Quando fala em melhorar a representação, Mansbridge pensa em maneiras de aumentar a presença de grupos em geral minoritários na política. O Congresso é um de seus alvos.

Entre seus estudos mais influentes está um artigo de 1999 no qual ela analisa as vantagens de haver equilíbrio na representação descritiva —isto é, equilíbrio na quantidade de deputados cujas experiências pessoais espelhem as de eleitores em termos de pertencimento a um determinado grupo social.

Um exemplo ajuda: num país em que há equilíbrio do ponto de vista da representação descritiva, a proporção de negros e de mulheres entre os eleitores e a proporção de negros e de mulheres entre os parlamentares será aproximada.

"A representação parlamentar é também um trabalho coletivo, e o que queremos é uma coleção de pessoas que tragam perspectivas de toda a sociedade", diz. "Se existe proporcionalidade, então essas diferentes experiências estarão representadas de forma proporcional, com o que o colegiado será mais rico e mais forte."

Um estudo recente mostrou que tanto negros quanto mulheres estão sub-representados entre deputados federais e estaduais no Brasil, com menos eleitos do que sua proporção na população. Como isso afeta a atuação política?

Afeta de pelo menos três maneiras. Primeiro, legislar não é apenas uma questão de fazer decretos. É uma questão de elaborar leis que respondam às experiências e às necessidades das pessoas. Se um deputado nunca viveu uma experiência típica de um certo grupo... Há uma série de questões que são relevantes para pessoas negras ou para mulheres e que nem são percebidas por pessoas brancas ou por homens.

Em segundo lugar, há uma questão de comunicação com outros parlamentares. No Congresso americano, o deputado Barney Frank às vezes era a única pessoa homossexual com quem um outro deputado tinha conversado —​e esse outro deputado descobria que Frank era normal, que ele não era um pervertido nem nada disso. Então isso muda a comunicação entre os próprios deputados.

Por fim, há a comunicação com os eleitores. É até uma questão de linguagem, mesmo de linguagem corporal.

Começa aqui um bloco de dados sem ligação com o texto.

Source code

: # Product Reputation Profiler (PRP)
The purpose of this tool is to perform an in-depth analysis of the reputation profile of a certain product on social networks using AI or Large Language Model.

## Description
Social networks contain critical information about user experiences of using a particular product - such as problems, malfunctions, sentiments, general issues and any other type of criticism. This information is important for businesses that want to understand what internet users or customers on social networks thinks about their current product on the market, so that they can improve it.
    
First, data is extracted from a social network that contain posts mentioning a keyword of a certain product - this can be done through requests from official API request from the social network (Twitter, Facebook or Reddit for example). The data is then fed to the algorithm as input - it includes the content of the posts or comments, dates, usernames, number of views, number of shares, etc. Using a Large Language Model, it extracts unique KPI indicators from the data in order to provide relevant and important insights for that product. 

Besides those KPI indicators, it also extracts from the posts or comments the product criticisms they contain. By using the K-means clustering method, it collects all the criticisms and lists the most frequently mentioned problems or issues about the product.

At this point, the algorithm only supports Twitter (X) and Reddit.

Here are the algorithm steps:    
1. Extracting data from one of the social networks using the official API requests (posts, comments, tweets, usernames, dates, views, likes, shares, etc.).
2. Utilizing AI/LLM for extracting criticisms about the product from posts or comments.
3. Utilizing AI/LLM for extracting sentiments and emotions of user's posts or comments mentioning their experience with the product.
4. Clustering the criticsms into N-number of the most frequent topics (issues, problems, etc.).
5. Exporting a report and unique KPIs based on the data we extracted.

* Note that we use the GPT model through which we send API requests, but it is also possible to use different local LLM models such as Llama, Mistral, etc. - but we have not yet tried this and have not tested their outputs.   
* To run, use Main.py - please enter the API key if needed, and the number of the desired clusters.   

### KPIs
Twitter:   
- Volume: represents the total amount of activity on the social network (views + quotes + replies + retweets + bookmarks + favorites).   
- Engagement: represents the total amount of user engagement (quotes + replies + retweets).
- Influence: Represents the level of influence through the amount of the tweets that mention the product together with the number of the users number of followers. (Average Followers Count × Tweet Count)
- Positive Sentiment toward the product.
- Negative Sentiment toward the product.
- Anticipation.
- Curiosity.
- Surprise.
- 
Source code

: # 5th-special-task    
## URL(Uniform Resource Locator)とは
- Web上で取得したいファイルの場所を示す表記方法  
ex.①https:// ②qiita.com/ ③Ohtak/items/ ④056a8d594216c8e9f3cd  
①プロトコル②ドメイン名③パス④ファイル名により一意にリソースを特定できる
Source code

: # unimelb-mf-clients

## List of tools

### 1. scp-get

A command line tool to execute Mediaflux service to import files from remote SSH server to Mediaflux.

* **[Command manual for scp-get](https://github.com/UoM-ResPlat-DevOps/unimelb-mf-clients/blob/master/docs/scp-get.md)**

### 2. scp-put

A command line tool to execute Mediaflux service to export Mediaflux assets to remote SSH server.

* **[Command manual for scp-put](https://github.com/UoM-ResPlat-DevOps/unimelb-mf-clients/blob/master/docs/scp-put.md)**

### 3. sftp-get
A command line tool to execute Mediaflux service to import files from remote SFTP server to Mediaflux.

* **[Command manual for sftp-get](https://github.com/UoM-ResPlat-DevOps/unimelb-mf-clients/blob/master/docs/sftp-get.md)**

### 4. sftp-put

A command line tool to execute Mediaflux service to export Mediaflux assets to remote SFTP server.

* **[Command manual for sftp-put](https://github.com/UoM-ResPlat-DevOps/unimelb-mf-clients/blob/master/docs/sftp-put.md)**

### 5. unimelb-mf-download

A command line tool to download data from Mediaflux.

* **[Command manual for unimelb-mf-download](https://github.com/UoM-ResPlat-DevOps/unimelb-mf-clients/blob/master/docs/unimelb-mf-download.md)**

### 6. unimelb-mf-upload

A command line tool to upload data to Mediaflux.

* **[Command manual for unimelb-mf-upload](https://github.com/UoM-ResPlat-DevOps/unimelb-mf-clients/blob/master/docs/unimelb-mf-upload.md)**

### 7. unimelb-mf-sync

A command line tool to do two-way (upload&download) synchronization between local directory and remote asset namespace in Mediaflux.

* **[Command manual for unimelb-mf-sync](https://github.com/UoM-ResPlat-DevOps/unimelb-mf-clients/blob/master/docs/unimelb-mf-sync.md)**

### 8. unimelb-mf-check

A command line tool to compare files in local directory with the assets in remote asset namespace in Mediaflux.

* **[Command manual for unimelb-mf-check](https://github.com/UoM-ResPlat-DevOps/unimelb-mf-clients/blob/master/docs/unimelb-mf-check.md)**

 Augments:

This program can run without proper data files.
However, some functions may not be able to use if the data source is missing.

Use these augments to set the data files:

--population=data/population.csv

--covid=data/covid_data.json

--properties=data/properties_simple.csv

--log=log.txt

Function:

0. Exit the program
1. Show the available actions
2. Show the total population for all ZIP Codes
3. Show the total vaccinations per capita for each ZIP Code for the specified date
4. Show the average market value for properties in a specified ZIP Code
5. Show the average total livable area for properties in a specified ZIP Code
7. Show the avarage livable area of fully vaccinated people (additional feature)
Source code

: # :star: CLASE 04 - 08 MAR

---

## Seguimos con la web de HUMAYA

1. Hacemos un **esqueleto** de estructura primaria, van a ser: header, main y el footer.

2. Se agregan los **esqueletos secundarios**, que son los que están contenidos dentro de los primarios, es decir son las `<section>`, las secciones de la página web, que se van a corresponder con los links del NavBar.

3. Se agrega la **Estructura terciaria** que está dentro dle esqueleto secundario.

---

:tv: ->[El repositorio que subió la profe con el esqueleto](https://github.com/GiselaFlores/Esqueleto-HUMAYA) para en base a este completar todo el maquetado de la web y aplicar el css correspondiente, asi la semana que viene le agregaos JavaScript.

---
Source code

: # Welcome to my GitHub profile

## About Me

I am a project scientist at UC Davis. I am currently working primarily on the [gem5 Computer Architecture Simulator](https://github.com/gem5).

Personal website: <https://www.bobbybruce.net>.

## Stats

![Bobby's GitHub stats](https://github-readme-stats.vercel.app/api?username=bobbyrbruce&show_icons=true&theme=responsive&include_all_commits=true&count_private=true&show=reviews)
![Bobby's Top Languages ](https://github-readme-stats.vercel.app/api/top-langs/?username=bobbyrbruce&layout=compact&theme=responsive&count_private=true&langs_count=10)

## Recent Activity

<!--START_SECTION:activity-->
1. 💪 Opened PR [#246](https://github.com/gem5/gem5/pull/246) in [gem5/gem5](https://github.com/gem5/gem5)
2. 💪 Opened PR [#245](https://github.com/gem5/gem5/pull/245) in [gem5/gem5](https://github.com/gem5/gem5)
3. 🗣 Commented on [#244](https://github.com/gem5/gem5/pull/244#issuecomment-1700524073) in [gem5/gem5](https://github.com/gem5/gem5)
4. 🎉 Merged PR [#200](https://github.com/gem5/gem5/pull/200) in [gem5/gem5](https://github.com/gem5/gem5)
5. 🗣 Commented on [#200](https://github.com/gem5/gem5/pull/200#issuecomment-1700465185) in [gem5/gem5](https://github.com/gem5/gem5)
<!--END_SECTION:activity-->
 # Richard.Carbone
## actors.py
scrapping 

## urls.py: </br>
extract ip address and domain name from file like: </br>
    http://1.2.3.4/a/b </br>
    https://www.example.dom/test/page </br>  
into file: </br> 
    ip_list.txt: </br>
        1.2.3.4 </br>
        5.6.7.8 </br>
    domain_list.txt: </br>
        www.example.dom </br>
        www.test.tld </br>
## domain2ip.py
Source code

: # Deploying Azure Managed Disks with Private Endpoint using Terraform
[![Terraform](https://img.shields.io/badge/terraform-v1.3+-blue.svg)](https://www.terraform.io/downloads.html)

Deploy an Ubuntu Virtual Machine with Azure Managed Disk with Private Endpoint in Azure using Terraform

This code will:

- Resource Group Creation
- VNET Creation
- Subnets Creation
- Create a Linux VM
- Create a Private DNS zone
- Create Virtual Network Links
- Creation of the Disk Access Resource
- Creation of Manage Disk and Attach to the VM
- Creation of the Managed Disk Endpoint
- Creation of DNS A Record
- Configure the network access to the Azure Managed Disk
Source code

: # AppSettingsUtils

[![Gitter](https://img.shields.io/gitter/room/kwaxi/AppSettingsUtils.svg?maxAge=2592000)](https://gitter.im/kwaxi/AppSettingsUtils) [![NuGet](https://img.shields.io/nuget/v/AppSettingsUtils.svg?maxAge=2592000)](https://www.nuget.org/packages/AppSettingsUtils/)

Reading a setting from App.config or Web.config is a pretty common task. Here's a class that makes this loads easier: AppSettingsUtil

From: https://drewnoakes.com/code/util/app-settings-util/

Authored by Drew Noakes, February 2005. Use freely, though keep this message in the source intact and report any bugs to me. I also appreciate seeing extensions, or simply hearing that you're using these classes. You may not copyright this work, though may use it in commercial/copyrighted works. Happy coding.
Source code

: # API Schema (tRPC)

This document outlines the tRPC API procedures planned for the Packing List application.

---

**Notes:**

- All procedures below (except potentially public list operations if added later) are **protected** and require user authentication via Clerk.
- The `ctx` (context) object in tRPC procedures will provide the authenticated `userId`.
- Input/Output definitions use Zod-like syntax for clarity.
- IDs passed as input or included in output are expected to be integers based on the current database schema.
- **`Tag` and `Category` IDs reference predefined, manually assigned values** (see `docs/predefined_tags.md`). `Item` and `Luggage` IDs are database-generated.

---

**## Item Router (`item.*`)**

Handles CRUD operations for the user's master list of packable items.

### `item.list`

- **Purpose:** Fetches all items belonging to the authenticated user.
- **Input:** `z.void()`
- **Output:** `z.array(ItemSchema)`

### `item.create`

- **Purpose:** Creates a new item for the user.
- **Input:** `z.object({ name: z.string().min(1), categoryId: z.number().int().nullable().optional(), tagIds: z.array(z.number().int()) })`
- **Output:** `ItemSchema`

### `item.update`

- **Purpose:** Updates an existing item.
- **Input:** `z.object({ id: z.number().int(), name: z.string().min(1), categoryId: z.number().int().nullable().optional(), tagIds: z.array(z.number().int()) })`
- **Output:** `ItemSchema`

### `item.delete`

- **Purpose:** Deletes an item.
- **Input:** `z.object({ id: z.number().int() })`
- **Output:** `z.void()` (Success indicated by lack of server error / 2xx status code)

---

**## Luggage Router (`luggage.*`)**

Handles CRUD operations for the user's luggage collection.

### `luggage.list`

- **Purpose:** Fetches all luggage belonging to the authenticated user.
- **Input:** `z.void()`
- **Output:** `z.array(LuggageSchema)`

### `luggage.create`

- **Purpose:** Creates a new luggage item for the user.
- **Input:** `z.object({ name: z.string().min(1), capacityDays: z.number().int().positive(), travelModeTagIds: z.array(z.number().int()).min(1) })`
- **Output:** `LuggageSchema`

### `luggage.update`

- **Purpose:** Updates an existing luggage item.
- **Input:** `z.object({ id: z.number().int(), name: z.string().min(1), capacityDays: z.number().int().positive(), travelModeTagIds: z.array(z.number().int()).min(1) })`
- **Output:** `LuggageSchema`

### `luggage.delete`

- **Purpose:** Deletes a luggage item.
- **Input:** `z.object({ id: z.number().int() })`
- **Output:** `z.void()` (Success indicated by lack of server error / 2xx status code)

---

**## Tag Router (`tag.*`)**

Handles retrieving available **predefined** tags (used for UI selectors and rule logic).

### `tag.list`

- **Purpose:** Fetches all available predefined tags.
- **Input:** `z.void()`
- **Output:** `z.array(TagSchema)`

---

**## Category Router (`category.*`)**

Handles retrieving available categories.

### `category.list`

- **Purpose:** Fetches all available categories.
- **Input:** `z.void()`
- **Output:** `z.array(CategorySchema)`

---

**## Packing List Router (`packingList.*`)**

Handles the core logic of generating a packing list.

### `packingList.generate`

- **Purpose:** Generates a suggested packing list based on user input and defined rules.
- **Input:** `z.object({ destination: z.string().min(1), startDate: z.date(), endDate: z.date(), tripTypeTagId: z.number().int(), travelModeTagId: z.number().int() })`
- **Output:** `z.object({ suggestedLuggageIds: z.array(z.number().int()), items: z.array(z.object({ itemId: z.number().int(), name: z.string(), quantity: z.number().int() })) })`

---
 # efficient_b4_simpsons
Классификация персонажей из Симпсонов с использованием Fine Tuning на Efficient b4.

Um parlamentar que seja negro, mulher ou indígena, por exemplo, faz com que eleitores negros, mulheres ou indígenas se sintam muito mais à vontade para conversar e apresentar seus pontos de vista sobre um determinado problema.

Uma possível objeção a esse raciocínio é a seguinte: se homens não conseguem representar mulheres e se brancos não conseguem representar negros, então o oposto também é verdade, de forma que o Congresso se tornaria uma reunião de grupos apartados entre si. Como a sra. responde a isso?

A resposta é: todo mundo pode representar todo mundo. Eu posso representar um marciano. Posso representar as futuras gerações. Posso representar alguém na China. Mas, se eu quero representar alguém na China e não sou desse país, provavelmente não vou fazer um trabalho tão bom quanto alguém de lá. Ou seja, é uma questão de fazer um trabalho melhor ou pior.

Mas a representação parlamentar é também um trabalho coletivo, e o que queremos é uma coleção de pessoas que tragam perspectivas de toda a sociedade. Isso significa ter brancos, negros, homens, mulheres etc.

Como um coletivo, homens representam mulheres e vice-versa, assim como brancos representam negros e vice-versa. Com sorte, cada um fará o seu melhor para representar todos os eleitores, mas eles têm perspectivas distintas que decorrem de suas diferentes experiências de vida. Se existe proporcionalidade entre os deputados, então essas diferentes experiências estarão representadas de forma proporcional, com o que o colegiado será mais rico e mais forte.

E se, por exemplo, uma pessoa negra é eleita, mas não atua em favor dos interesses da maioria dos negros? Digamos, uma pessoa negra que negue o racismo no Brasil.

Existem deputados bons e deputados ruins em qualquer grupo. Então, se houver representação proporcional de negros no Congresso, é possível que um ou dois desses deputados negros tenham a visão que você citou, porque esse tipo de ponto de vista existe na comunidade negra, ainda que seja uma fração pequenininha de pessoas.

O fato de a cor da pele ser negra não significa que essa pessoa represente todos os negros. Existe muita heterogeneidade dentro de cada grupo, e queremos que essa heterogeneidade esteja representada.

Uma crítica comum à ideia de representação descritiva é que não deveriam importar características como gênero ou cor da pele, e sim o que o deputado pensa.

Não se trata de um ou outro. Precisamos de ambas as características. O que as pessoas pensam é imensamente importante. Mas as experiências de vida que elas trazem também são extremamente importantes. Você não consegue pensar em boas leis se não tem ideia do que está se passando na vida de outra pessoa, se não entende as nuances.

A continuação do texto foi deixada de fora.